Dataset entries
-- Opening Marker --

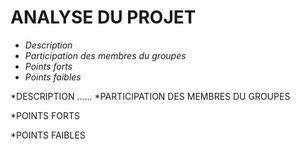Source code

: # <H1>ANALYSE DU PROJET</H1>
- *Description*
- *Participation des membres du groupes*
- *Points forts*
- *Points faibles*

*DESCRIPTION
......
*PARTICIPATION DES MEMBRES DU GROUPES

*POINTS FORTS 

*POINTS FAIBLES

-- Closing Marker --

Work order -
Give the preceding data back exactly, minus every picture.

Your solution -
Source code

: # <H1>ANALYSE DU PROJET</H1>
- *Description*
- *Participation des membres du groupes*
- *Points forts*
- *Points faibles*

*DESCRIPTION
......
*PARTICIPATION DES MEMBRES DU GROUPES

*POINTS FORTS 

*POINTS FAIBLES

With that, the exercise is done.